**ABOUT THIS TASK**
When the line containing "3. I've used" appears in the data below, begin copying there and stop only after the line containing "7. Error states are cleared between pages.".

+++++

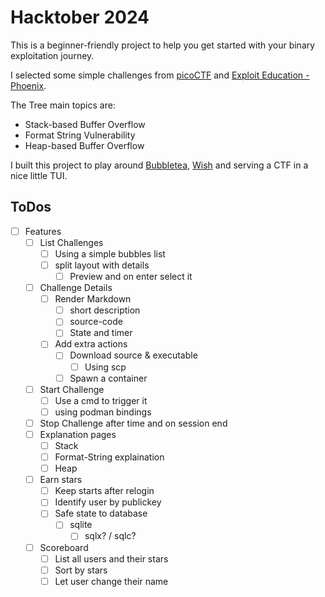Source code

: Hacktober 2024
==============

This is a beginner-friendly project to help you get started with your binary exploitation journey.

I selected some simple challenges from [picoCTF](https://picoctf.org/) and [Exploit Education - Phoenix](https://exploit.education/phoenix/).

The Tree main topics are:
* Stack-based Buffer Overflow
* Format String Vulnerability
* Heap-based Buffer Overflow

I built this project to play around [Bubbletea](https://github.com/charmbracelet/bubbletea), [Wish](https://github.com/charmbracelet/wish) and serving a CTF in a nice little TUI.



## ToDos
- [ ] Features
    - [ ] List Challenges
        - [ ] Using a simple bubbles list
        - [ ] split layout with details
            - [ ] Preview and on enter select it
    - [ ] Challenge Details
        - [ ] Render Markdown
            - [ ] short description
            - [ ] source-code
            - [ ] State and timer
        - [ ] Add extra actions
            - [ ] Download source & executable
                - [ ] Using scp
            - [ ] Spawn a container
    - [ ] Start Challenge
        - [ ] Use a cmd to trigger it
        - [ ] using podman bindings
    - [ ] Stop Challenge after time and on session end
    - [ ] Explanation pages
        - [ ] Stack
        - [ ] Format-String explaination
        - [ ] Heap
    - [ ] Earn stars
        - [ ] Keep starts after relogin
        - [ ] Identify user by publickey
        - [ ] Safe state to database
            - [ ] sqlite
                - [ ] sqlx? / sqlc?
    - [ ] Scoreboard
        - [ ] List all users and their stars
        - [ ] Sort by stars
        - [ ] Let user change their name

+++++

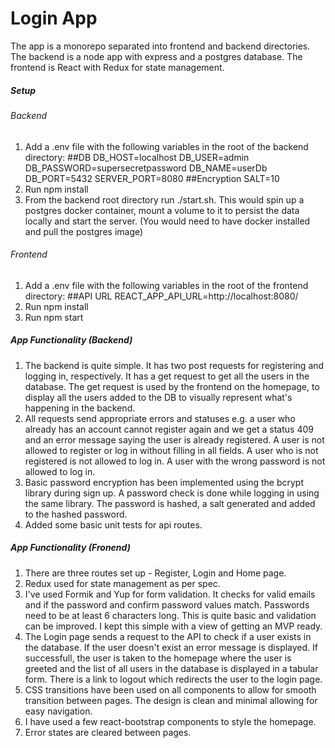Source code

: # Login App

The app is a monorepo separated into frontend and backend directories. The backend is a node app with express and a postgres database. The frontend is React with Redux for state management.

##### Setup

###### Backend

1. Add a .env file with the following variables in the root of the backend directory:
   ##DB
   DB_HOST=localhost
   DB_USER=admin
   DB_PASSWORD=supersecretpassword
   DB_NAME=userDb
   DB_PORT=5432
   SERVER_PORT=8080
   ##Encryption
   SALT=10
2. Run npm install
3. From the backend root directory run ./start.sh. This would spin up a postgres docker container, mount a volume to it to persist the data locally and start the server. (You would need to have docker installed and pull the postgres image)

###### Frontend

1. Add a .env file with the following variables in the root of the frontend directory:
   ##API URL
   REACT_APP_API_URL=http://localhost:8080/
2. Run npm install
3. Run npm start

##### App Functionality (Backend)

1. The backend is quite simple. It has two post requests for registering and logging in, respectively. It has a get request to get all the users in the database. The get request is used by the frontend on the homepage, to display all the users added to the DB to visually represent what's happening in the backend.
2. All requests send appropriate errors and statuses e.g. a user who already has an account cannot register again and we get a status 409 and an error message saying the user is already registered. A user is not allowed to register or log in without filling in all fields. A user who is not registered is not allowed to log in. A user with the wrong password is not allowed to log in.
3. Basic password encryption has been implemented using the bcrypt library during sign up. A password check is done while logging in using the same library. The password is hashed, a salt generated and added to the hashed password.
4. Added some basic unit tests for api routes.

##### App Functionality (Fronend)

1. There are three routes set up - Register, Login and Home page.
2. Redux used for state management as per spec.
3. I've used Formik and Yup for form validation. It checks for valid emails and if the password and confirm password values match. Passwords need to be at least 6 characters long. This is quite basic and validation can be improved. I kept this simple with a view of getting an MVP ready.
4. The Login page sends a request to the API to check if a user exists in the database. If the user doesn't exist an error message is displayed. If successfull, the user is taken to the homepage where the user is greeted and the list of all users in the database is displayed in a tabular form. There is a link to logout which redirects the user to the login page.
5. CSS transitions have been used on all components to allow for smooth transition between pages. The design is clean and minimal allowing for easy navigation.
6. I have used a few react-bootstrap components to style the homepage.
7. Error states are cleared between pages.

+++++

**OUTPUT BELOW**
3. I've used Formik and Yup for form validation. It checks for valid emails and if the password and confirm password values match. Passwords need to be at least 6 characters long. This is quite basic and validation can be improved. I kept this simple with a view of getting an MVP ready.
4. The Login page sends a request to the API to check if a user exists in the database. If the user doesn't exist an error message is displayed. If successfull, the user is taken to the homepage where the user is greeted and the list of all users in the database is displayed in a tabular form. There is a link to logout which redirects the user to the login page.
5. CSS transitions have been used on all components to allow for smooth transition between pages. The design is clean and minimal allowing for easy navigation.
6. I have used a few react-bootstrap components to style the homepage.
7. Error states are cleared between pages.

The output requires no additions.